⟨
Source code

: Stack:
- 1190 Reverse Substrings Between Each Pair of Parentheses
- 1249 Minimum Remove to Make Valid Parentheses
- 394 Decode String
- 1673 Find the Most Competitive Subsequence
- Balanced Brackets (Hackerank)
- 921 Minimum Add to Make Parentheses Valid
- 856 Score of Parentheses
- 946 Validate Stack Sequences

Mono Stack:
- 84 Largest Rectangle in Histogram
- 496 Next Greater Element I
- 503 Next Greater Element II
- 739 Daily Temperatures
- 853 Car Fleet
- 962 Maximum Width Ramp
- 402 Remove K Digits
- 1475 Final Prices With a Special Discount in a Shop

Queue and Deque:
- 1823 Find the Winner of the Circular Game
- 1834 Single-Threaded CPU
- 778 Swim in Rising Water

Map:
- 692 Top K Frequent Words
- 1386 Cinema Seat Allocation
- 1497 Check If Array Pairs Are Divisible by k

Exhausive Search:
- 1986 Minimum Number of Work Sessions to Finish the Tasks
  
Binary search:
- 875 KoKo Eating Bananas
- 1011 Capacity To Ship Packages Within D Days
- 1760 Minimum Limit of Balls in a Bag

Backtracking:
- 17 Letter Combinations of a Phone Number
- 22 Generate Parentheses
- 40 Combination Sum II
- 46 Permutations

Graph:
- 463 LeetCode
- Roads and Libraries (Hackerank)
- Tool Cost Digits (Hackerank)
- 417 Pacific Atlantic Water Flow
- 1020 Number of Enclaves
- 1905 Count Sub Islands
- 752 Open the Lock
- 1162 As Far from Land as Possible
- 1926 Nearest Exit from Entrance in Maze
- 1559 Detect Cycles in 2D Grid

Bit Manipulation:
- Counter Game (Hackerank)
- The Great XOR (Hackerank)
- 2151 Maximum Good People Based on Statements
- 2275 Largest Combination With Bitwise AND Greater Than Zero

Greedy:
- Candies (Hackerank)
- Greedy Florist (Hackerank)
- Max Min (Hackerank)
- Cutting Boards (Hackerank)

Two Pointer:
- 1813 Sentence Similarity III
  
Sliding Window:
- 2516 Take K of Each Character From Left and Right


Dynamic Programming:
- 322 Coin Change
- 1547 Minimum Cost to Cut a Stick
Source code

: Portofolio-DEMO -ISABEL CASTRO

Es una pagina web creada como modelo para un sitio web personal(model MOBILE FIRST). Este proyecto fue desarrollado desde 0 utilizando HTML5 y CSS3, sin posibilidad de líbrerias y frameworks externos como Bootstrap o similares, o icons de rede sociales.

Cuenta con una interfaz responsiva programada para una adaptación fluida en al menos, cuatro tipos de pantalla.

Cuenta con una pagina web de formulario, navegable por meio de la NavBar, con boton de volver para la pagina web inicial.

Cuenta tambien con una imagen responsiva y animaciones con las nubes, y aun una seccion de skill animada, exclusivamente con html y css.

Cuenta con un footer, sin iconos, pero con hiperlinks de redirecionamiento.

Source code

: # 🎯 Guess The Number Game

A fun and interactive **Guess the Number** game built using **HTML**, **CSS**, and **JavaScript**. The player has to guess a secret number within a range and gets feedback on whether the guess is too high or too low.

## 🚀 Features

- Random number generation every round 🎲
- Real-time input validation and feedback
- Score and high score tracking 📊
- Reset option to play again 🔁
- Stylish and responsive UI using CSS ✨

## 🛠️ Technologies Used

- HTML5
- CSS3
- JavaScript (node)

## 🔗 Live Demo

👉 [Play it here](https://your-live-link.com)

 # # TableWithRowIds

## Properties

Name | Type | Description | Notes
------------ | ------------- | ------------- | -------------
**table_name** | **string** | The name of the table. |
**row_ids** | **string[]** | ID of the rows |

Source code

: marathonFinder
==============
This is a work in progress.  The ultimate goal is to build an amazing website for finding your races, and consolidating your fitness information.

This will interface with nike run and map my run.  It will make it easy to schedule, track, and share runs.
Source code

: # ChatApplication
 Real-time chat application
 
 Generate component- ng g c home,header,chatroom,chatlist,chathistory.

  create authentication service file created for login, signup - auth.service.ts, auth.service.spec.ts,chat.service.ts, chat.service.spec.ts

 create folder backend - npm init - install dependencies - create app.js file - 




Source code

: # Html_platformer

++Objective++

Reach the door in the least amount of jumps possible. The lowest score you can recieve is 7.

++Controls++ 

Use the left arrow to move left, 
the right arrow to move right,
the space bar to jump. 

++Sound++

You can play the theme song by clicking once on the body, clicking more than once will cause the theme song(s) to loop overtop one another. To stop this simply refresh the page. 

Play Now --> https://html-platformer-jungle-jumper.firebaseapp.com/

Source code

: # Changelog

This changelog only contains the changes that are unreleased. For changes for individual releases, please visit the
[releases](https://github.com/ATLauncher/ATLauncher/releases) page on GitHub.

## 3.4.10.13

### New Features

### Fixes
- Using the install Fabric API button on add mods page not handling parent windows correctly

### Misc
⟩
Would you please copy every line from the listing above that contains the word "install"?

 create folder backend - npm init - install dependencies - create app.js file - 
- Using the install Fabric API button on add mods page not handling parent windows correctly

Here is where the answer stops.